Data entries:

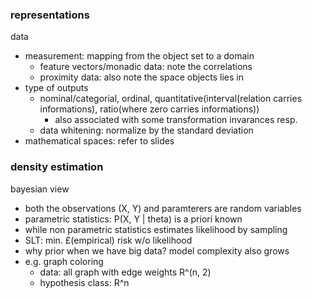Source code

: ### representations

data
- measurement: mapping from the object set to a domain
  - feature vectors/monadic data: note the correlations
  - proximity data: also note the space objects lies in 
- type of outputs
  - nominal/categorial, ordinal, quantitative(interval(relation carries informations), ratio(where zero carries informations))
    - also associated with some transformation invarances resp.
  - data whitening: normalize by the standard deviation
- mathematical spaces: refer to slides

### density estimation

bayesian view
- both the observations (X, Y) and paramterers are random variables
- parametric statistics: P(X, Y | theta) is a priori known
- while non parametric statistics estimates likelihood by sampling
- SLT: min. £(empirical) risk w/o likelihood
- why prior when we have big data? model complexity also grows
- e.g. graph coloring
  - data: all graph with edge weights R^(n, 2)
  - hypothesis class: R^n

Exercise instructions: From the first line of the entries above down to the line holding "- also associated", quote each line exactly and nothing else, skipping pictures.

Task result:
Source code

: ### representations

data
- measurement: mapping from the object set to a domain
  - feature vectors/monadic data: note the correlations
  - proximity data: also note the space objects lies in 
- type of outputs
  - nominal/categorial, ordinal, quantitative(interval(relation carries informations), ratio(where zero carries informations))
    - also associated with some transformation invarances resp.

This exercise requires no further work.